迷彩与团块一一邓猗夫的绘画
孙晓枫
严格地说,和邓猗夫的相识来自于“左岸”书店里的一次购买行为,那时,他以一位文艺书店老板的身份接待了我,阅读与思考的习惯让他显得话不多,安静且严肃。邓猗夫的身上证明广州在地艺术家的生存现实与特点——在从事另一种看似与艺术无关的工作的同时时刻思考着艺术的相关问题,潜伏的艺术家身份在这个过程里慢慢被揭示出来。作为经验构成的知识储备与生活体裁对艺术创作所产生的影响或制约的作用是巨大的,创作中的思想触点与题材选择经常是经验显像的叠加与综合,今天在艺术中呈现的一切正是“自我”的复杂画像与两难的处境写照。
邓猗夫早期作品对迷彩布的利用,目的为了解构传统绘画的意义,利用迷彩布上的任意形进行形象创作,在给定的边缘线上寻找叙事的显像与思想突击,迷彩布的象征构成了主题不可或缺的意义,绘画与现成品之间的关系被模糊化,刻意经营的绘画变成了一种近似于无目的、冷漠的“填充”行为,画面成了一片劳作的“工地”。“工地”意义的确立正是出于对土地关于种植、生长、收成等意义的解构,变成了资本、消费、资本趣味的竞技场,这种荒诞的实质再一次被他那种带有挑衅性的画面形象所覆盖,成为一种啼笑皆非的尴尬表情。
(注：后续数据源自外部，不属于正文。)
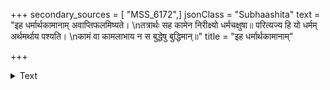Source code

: +++
secondary_sources = [ "MSS_6172",]
jsonClass = "Subhaashita"
text = "इह धर्मार्थकामानाम् अवाप्तिफलमिष्यते।  \nतत्रार्थः सह कामेन निरीक्ष्यो धर्मचक्षुषा॥ परित्यज्य हि यो धर्मम् अर्थमर्थाय पश्यति।  \nकामं वा कामलाभाय न स बुद्धेषु बुद्धिमान्॥"
title = "इह धर्मार्थकामानाम्"

+++

<details><summary>Text</summary>

इह धर्मार्थकामानाम् अवाप्तिफलमिष्यते।  
तत्रार्थः सह कामेन निरीक्ष्यो धर्मचक्षुषा॥ परित्यज्य हि यो धर्मम् अर्थमर्थाय पश्यति।  
कामं वा कामलाभाय न स बुद्धेषु बुद्धिमान्॥
</details>
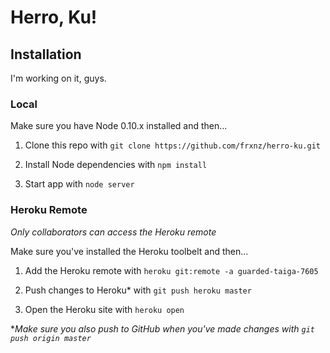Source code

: Herro, Ku!
==========

## Installation

I'm working on it, guys.

### Local
Make sure you have Node 0.10.x installed and then...

1. Clone this repo with `git clone https://github.com/frxnz/herro-ku.git`

2. Install Node dependencies with `npm install`

3. Start app with `node server`

### Heroku Remote
*Only collaborators can access the Heroku remote*

Make sure you've installed the Heroku toolbelt and then...

1. Add the Heroku remote with `heroku git:remote -a guarded-taiga-7605`

2. Push changes to Heroku* with `git push heroku master`

3. Open the Heroku site with `heroku open`

**Make sure you also push to GitHub when you've made changes with `git push origin master`*
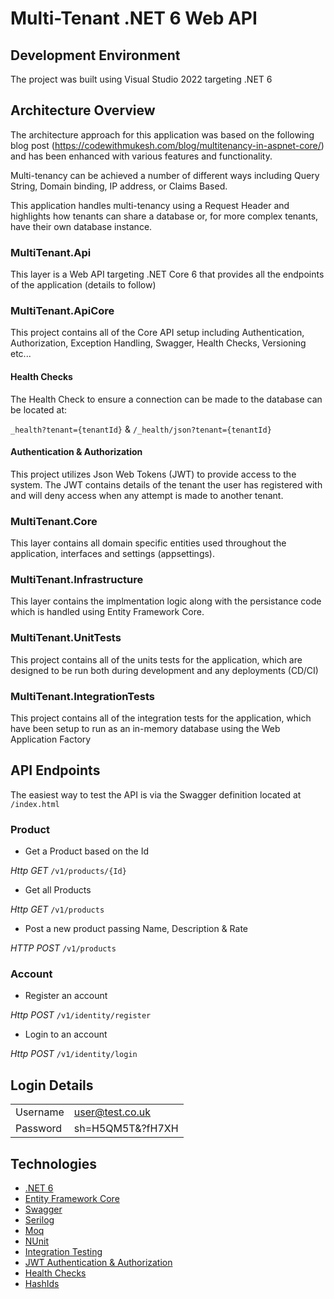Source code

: # Multi-Tenant .NET 6 Web API

## Development Environment

The project was built using Visual Studio 2022 targeting .NET 6

## Architecture Overview

The architecture approach for this application was based on the following blog post (https://codewithmukesh.com/blog/multitenancy-in-aspnet-core/) and has been enhanced with various features and functionality.

Multi-tenancy can be achieved a number of different ways including Query String, Domain binding, IP address, or Claims Based. 

This application handles multi-tenancy using a Request Header and highlights how tenants can share a database or, for more complex tenants, have their own database instance.

### MultiTenant.Api

This layer is a Web API targeting .NET Core 6 that provides all the endpoints of the application (details to follow)

### MultiTenant.ApiCore

This project contains all of the Core API setup including Authentication, Authorization, Exception Handling, Swagger, Health Checks, Versioning etc...

#### Health Checks

The Health Check to ensure a connection can be made to the database can be located at:

`_health?tenant={tenantId}` & `/_health/json?tenant={tenantId}`

#### Authentication & Authorization

This project utilizes Json Web Tokens (JWT) to provide access to the system. The JWT contains details of the tenant the user has registered with and will deny access when any attempt is made to another tenant.

### MultiTenant.Core

This layer contains all domain specific entities used throughout the application, interfaces and settings (appsettings).

### MultiTenant.Infrastructure

This layer contains the implmentation logic along with the persistance code which is handled using Entity Framework Core.

### MultiTenant.UnitTests

This project contains all of the units tests for the application, which are designed to be run both during development and any deployments (CD/CI)

### MultiTenant.IntegrationTests

This project contains all of the integration tests for the application, which have been setup to run as an in-memory database using the Web Application Factory

## API Endpoints

The easiest way to test the API is via the Swagger definition located at `/index.html`

### Product

- Get a Product based on the Id

*Http GET* `/v1/products/{Id}`

- Get all Products

*Http GET* `/v1/products`

- Post a new product passing Name, Description & Rate

*HTTP POST* `/v1/products`

### Account

- Register an account

*Http POST* `/v1/identity/register`

- Login to an account

*Http POST* `/v1/identity/login`

## Login Details

|||
|---|---|
|Username|user@test.co.uk|
|Password|sh=H5QM5T&?fH7XH|

## Technologies

* [.NET 6](https://docs.microsoft.com/en-us/aspnet/core/introduction-to-aspnet-core?view=aspnetcore-6.0)
* [Entity Framework Core](https://docs.microsoft.com/en-us/ef/core/)
* [Swagger](https://swagger.io/)
* [Serilog](https://serilog.net/)
* [Moq](https://github.com/moq/moq4)
* [NUnit](https://nunit.org/)
* [Integration Testing](https://docs.microsoft.com/en-us/aspnet/core/test/integration-tests?view=aspnetcore-6.0)
* [JWT Authentication & Authorization](https://jwt.io/)
* [Health Checks](https://docs.microsoft.com/en-us/aspnet/core/host-and-deploy/health-checks?view=aspnetcore-6.0)
* [HashIds](https://hashids.org/)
而他自己隐身于迷彩布后面,成为一个观察者、生产关系的确立者与潜在的批判者。
“北漂”生活的开始,使邓猗夫多了一种“异乡人”的他者身份,他必须重新对自己的思想重新围合并豢养好原来的“珠三角”经验,我可以设想他用粤式普通话与人沟通时候的场景,这种场景中的身份提示恰恰来自于方言的强大势力。所以,我更愿意把身处北京的邓猗夫的作品定位为一种“地方绘画”,在这种命名中,既可以保持作品的在地化特征又保持着“战斗”的能力,同时,他不至于被某种时兴的绘画风潮(如“坏画”)所裹挟而自我迷失。邓猗夫后期绘画的转向更多的是一种确立个人造型系统的努力以及一个形象的文化生成能力研究,邓猗夫的绘画中团块化的处理不难看出他对塞尚绘画理论的追索与思考,对细节的摒弃目的也是为了还原与概念相对应的粗糙的形象,如《没有肖像的肖像(工人甲)》、《抽烟者》系列等作品,直接地把无名者变成了一种团块状的坚硬的物体或是一个虚弱的剪影。这样的形象处理不是来自与邓猗夫对无名者的同情,而是他来着对社会史与个体之间荒谬关系的深刻认识——历史依然追逐荣耀,无名者被砌入高耸的楼房之中并被灰浆层层涂抹。来自“珠三角”的邓猗夫有着深刻的城市化的经验,在深深体会荒谬的同时他选择的发声的站位。这些被生存团块化的无名者,他们即是素材,也是战斗的石头,投掷向历史关口的钝器。
邓猗夫的艺术无法定义正是他作品的意义,作品内在的力量感挤压着时代施加的压力,这种反作用力保持着警惕性,就像迎客松弯曲的身躯里面的火焰。